I frequently have to do this and it is frustrating, exhausting and sometimes causes me quite a lot of anger and resentment. And I am a patient person.
My tactic is to say: ‘I don’t know’ when asked about all sorts, including the likelihood of terror attacks, because I don’t and also because discussing it feeds her anxieties.
Sometimes when she asks me my opinion on something I do know about, I still say I don’t know because I know she won’t like the answer and will blame me for upsetting her even though she asked a direct question.
Why should I have to second-guess like this? I am not her mother. I am not even older than her.
Her family, who indulge her and therefore feed her anxiety, will also sometimes blame me or others who've told her an inconvenient trut because they will have to spin elaborate lies to show why what I’ve said will probably happen, won’t happen at all.
I’ve even experienced her family insulting me in an effort to placate her, as in: ‘Limited doesn’t know what she’s talking about’ (when I do and I’m sitting there) or her saying: ‘Limited. My husband says you talk shit’ while he’s sitting there and grinning at me behind her back as if to say: ‘I’m sorry. Please take no notice. You know what she's like.’
Lying and pretending everything’s fine is no good either because she’ll say: ‘But do you really think it’s not going to happen?’ Sometimes she will accuse people of insulting her intelligence. 
She can sometimes get aggressive and insulting if the pretend answers aren't good enough.
That’s why I go for ‘I don’t know.’ Her family haven’t learned that yet.
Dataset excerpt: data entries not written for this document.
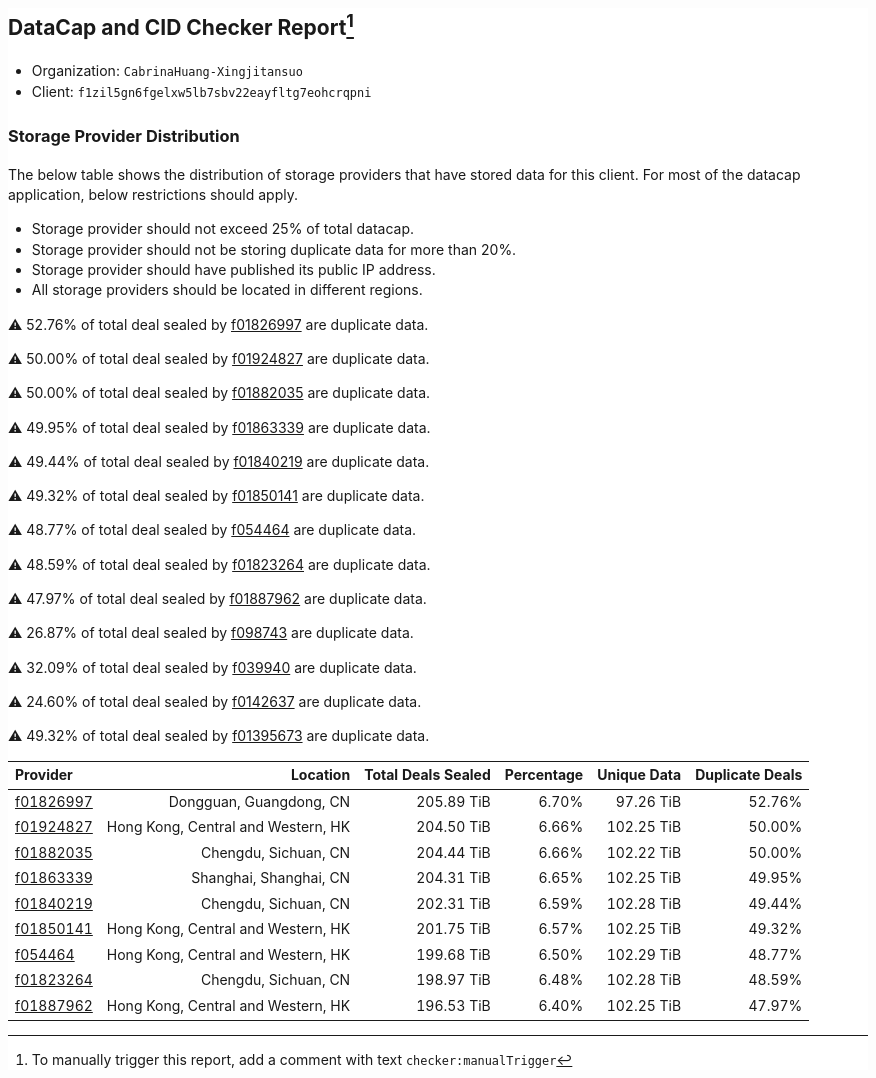 ## DataCap and CID Checker Report[^1]
 - Organization: `CabrinaHuang-Xingjitansuo`
 - Client: `f1zil5gn6fgelxw5lb7sbv22eayfltg7eohcrqpni`
### Storage Provider Distribution
The below table shows the distribution of storage providers that have stored data for this client.
For most of the datacap application, below restrictions should apply.
 - Storage provider should not exceed 25% of total datacap.
 - Storage provider should not be storing duplicate data for more than 20%.
 - Storage provider should have published its public IP address.
 - All storage providers should be located in different regions.

⚠️ 52.76% of total deal sealed by [f01826997](https://filfox.info/en/address/f01826997) are duplicate data.

⚠️ 50.00% of total deal sealed by [f01924827](https://filfox.info/en/address/f01924827) are duplicate data.

⚠️ 50.00% of total deal sealed by [f01882035](https://filfox.info/en/address/f01882035) are duplicate data.

⚠️ 49.95% of total deal sealed by [f01863339](https://filfox.info/en/address/f01863339) are duplicate data.

⚠️ 49.44% of total deal sealed by [f01840219](https://filfox.info/en/address/f01840219) are duplicate data.

⚠️ 49.32% of total deal sealed by [f01850141](https://filfox.info/en/address/f01850141) are duplicate data.

⚠️ 48.77% of total deal sealed by [f054464](https://filfox.info/en/address/f054464) are duplicate data.

⚠️ 48.59% of total deal sealed by [f01823264](https://filfox.info/en/address/f01823264) are duplicate data.

⚠️ 47.97% of total deal sealed by [f01887962](https://filfox.info/en/address/f01887962) are duplicate data.

⚠️ 26.87% of total deal sealed by [f098743](https://filfox.info/en/address/f098743) are duplicate data.

⚠️ 32.09% of total deal sealed by [f039940](https://filfox.info/en/address/f039940) are duplicate data.

⚠️ 24.60% of total deal sealed by [f0142637](https://filfox.info/en/address/f0142637) are duplicate data.

⚠️ 49.32% of total deal sealed by [f01395673](https://filfox.info/en/address/f01395673) are duplicate data.

| Provider                                              |                            Location | Total Deals Sealed | Percentage | Unique Data | Duplicate Deals |
| :---------------------------------------------------- | ----------------------------------: | -----------------: | ---------: | ----------: | --------------: |
| [f01826997](https://filfox.info/en/address/f01826997) |             Dongguan, Guangdong, CN |         205.89 TiB |      6.70% |   97.26 TiB |          52.76% |
| [f01924827](https://filfox.info/en/address/f01924827) |  Hong Kong, Central and Western, HK |         204.50 TiB |      6.66% |  102.25 TiB |          50.00% |
| [f01882035](https://filfox.info/en/address/f01882035) |                Chengdu, Sichuan, CN |         204.44 TiB |      6.66% |  102.22 TiB |          50.00% |
| [f01863339](https://filfox.info/en/address/f01863339) |              Shanghai, Shanghai, CN |         204.31 TiB |      6.65% |  102.25 TiB |          49.95% |
| [f01840219](https://filfox.info/en/address/f01840219) |                Chengdu, Sichuan, CN |         202.31 TiB |      6.59% |  102.28 TiB |          49.44% |
| [f01850141](https://filfox.info/en/address/f01850141) |  Hong Kong, Central and Western, HK |         201.75 TiB |      6.57% |  102.25 TiB |          49.32% |
| [f054464](https://filfox.info/en/address/f054464)     |  Hong Kong, Central and Western, HK |         199.68 TiB |      6.50% |  102.29 TiB |          48.77% |
| [f01823264](https://filfox.info/en/address/f01823264) |                Chengdu, Sichuan, CN |         198.97 TiB |      6.48% |  102.28 TiB |          48.59% |
| [f01887962](https://filfox.info/en/address/f01887962) |  Hong Kong, Central and Western, HK |         196.53 TiB |      6.40% |  102.25 TiB |          47.97% |

[^1]: To manually trigger this report, add a comment with text `checker:manualTrigger`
They might do, but I don’t hold out a lot of hope.
She asks for opinions, but just wants to be reassured. I realise some people on this thread might not ask, but I still think it’s unrealistic of them to expect people to stop saying unpalatable things
I am able to brush it off eventually with wry amusement, because luckily for me I don’t have to live with it constantly. If I did, it would drive me nuts.